Exercise:
Using the data beneath this instruction, retype only the lines from the one that contains "a convex design space." down to the one that contains "la nécessité de", both included, exactly as they appear.

Given records:

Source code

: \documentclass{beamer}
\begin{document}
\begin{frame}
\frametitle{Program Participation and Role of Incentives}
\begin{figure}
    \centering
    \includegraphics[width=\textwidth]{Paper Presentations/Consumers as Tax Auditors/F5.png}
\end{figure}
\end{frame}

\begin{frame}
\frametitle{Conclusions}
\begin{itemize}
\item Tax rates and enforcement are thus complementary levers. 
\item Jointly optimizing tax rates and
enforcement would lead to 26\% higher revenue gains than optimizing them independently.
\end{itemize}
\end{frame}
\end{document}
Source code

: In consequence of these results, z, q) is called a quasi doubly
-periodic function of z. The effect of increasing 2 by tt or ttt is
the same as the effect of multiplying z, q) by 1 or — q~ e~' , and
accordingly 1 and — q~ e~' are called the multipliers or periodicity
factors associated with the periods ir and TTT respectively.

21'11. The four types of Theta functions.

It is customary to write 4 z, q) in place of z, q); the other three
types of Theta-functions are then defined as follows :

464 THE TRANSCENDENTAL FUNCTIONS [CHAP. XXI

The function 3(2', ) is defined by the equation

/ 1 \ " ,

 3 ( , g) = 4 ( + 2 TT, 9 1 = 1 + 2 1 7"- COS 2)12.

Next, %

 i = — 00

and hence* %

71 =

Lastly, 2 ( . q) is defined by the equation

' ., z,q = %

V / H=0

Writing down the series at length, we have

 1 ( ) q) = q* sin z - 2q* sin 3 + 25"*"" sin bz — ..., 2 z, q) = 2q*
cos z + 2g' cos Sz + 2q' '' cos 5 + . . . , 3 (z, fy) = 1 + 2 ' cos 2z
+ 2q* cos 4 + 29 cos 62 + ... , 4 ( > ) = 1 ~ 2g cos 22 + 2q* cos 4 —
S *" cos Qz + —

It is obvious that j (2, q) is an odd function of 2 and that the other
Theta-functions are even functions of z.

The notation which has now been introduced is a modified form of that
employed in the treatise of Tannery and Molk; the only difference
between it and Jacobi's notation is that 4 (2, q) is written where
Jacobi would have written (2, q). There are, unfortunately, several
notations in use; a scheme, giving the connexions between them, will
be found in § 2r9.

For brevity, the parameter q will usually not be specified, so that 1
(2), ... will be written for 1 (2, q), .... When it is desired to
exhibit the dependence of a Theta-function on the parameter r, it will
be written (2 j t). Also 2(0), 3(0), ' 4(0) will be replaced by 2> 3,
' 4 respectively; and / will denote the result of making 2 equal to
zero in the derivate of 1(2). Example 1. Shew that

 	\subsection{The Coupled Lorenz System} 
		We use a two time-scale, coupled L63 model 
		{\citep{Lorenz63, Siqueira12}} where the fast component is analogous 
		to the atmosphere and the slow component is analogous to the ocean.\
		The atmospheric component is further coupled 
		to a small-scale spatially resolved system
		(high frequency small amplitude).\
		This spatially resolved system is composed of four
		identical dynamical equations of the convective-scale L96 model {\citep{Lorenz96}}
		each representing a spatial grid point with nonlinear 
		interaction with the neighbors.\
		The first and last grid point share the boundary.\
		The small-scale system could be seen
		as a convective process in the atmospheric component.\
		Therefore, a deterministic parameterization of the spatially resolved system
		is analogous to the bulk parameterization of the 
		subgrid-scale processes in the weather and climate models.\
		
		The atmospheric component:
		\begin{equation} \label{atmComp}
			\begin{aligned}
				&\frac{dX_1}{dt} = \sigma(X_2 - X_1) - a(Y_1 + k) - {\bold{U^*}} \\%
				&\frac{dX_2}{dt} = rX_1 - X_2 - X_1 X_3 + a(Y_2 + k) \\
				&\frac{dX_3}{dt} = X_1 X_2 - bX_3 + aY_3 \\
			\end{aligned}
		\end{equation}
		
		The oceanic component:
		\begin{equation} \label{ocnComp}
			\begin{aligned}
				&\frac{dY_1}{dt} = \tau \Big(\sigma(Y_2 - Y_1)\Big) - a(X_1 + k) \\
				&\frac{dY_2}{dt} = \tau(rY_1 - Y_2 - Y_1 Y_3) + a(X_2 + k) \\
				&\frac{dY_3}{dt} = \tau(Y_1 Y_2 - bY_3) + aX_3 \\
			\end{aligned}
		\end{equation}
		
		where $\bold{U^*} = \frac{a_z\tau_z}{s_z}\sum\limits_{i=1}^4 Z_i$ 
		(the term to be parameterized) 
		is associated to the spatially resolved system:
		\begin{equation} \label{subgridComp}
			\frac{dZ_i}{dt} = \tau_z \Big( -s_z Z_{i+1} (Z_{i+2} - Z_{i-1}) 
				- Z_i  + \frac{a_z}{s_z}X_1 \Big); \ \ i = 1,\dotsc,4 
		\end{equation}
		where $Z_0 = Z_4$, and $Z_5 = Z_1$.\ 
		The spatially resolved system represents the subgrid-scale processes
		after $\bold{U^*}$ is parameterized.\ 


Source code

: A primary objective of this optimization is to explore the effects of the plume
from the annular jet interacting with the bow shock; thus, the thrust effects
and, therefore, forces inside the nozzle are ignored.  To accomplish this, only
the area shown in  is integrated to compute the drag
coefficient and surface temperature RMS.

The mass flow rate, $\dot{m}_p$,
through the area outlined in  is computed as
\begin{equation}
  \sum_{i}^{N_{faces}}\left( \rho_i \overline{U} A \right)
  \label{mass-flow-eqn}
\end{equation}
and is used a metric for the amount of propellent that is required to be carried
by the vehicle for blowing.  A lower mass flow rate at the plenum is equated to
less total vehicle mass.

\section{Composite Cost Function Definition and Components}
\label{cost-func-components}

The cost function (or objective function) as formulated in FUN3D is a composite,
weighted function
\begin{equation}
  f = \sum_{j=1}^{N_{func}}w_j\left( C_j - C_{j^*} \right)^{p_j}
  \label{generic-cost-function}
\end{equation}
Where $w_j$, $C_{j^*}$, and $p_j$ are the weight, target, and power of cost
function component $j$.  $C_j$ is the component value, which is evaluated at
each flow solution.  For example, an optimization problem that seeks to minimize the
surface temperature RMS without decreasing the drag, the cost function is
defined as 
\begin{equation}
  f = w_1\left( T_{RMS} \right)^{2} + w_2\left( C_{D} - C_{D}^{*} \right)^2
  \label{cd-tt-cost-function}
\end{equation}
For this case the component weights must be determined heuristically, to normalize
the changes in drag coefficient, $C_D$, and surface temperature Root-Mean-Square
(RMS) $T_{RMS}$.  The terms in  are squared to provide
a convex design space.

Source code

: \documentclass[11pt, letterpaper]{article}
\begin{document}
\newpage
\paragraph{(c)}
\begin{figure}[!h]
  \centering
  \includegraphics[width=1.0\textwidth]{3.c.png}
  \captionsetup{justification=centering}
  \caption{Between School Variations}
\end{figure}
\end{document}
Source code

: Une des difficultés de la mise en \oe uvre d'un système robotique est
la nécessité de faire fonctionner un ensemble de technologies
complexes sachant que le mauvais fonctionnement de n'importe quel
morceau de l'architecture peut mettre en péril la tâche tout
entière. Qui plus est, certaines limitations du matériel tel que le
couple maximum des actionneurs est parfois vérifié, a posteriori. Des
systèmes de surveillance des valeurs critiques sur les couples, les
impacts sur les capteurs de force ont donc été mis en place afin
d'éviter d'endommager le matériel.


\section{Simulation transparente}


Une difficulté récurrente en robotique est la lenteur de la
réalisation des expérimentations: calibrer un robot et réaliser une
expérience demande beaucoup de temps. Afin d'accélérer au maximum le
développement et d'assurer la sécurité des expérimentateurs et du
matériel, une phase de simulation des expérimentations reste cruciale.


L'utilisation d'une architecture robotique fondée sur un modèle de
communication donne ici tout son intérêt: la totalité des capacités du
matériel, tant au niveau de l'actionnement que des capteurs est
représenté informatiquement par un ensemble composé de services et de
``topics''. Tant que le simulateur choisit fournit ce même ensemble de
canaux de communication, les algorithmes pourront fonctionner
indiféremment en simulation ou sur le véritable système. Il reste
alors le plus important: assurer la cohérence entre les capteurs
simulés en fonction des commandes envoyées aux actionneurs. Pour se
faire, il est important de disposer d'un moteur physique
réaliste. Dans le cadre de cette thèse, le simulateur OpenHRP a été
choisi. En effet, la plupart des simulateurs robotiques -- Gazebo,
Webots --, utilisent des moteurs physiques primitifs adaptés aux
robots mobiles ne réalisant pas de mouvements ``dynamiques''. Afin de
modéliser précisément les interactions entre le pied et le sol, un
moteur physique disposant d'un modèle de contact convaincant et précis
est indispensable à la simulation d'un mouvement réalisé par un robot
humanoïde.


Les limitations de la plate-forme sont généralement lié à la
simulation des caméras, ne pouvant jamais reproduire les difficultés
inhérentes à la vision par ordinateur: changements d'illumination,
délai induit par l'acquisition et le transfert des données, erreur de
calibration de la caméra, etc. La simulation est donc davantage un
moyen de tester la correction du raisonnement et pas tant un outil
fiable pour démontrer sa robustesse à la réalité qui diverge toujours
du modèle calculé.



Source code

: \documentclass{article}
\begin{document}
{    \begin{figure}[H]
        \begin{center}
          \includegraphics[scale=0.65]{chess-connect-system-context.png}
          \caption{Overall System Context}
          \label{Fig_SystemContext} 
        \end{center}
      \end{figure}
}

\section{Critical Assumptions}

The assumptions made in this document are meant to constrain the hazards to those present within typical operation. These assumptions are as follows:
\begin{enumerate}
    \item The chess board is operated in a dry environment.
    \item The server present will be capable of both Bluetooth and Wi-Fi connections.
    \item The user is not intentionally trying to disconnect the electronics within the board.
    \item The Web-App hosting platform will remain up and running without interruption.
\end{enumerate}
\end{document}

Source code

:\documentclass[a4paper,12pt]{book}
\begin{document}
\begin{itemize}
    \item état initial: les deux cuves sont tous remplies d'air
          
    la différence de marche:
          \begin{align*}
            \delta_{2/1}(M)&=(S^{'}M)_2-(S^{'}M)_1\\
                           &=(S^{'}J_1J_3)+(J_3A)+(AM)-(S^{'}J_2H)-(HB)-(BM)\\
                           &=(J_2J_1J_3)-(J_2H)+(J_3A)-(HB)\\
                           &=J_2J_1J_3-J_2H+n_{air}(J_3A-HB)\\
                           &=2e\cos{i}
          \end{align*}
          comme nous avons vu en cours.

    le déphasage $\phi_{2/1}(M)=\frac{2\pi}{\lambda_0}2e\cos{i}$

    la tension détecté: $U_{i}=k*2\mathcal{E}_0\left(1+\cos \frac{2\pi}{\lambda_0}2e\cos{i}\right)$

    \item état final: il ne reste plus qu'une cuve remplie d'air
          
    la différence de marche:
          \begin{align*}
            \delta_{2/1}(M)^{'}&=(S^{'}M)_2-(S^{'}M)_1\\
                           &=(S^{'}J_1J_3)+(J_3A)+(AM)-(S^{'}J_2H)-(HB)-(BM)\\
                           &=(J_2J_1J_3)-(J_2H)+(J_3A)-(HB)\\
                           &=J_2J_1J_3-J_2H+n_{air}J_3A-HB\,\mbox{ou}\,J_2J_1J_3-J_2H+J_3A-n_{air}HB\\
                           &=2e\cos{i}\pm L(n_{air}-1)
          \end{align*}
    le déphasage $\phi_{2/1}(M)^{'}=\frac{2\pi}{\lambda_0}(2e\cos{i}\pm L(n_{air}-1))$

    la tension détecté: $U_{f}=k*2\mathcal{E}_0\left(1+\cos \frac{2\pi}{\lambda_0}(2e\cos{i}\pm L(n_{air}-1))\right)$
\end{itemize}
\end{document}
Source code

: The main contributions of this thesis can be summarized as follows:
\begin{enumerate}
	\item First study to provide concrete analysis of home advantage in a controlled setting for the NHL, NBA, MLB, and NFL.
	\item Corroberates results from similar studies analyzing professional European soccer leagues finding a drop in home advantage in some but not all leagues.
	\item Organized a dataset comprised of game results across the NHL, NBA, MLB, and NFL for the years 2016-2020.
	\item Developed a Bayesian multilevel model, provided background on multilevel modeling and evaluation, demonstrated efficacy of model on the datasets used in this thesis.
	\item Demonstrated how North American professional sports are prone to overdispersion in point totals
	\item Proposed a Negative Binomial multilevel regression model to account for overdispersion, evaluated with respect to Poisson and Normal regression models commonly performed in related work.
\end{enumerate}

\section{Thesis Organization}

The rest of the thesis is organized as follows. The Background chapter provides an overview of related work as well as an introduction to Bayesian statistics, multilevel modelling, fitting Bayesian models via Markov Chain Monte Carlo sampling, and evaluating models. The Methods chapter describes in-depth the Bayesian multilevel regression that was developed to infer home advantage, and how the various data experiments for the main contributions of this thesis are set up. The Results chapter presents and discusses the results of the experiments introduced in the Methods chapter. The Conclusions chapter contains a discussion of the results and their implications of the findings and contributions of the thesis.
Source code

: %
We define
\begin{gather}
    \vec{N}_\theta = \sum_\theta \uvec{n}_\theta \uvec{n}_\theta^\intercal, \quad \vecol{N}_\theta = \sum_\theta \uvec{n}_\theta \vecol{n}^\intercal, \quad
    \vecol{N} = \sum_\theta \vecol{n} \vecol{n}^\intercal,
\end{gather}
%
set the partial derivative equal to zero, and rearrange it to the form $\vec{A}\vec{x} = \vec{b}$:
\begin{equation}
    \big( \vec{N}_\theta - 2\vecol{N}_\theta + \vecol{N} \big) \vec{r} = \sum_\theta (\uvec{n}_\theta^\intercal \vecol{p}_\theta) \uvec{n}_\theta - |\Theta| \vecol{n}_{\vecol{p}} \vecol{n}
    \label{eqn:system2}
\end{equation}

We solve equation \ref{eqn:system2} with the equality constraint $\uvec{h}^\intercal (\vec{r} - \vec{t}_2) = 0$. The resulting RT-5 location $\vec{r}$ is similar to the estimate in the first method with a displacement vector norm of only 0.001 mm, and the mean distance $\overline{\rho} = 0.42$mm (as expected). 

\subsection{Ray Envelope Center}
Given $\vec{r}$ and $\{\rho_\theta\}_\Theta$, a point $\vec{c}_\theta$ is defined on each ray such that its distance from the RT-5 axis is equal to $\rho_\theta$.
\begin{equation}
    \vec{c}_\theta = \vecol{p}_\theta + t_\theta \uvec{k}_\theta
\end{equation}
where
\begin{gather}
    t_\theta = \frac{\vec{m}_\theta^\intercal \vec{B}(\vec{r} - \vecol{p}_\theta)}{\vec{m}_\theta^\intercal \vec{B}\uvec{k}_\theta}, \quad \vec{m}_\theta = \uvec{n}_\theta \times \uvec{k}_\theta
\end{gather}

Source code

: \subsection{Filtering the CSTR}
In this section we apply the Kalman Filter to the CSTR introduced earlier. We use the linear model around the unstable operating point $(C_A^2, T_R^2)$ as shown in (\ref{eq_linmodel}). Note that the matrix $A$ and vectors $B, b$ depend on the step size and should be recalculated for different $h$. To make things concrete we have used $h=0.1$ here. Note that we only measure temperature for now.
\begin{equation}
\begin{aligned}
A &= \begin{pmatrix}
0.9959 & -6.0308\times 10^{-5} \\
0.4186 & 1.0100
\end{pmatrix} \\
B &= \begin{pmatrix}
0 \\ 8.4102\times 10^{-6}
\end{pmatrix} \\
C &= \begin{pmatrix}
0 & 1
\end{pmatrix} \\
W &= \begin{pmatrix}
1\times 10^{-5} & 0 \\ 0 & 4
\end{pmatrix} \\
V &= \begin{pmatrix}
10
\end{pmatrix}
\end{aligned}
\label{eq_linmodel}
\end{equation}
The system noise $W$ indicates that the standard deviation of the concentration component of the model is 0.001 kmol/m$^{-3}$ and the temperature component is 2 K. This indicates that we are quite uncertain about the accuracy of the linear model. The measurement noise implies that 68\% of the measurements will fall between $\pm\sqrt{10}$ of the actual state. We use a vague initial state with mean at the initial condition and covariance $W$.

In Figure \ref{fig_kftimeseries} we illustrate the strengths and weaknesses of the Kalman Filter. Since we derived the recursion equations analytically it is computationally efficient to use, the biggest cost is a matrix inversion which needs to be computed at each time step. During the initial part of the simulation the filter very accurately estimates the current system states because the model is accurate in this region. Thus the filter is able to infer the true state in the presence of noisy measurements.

Output:
a convex design space.

Source code

: \documentclass[11pt, letterpaper]{article}
\begin{document}
\newpage
\paragraph{(c)}
\begin{figure}[!h]
  \centering
  \includegraphics[width=1.0\textwidth]{3.c.png}
  \captionsetup{justification=centering}
  \caption{Between School Variations}
\end{figure}
\end{document}
Source code

: Une des difficultés de la mise en \oe uvre d'un système robotique est
la nécessité de faire fonctionner un ensemble de technologies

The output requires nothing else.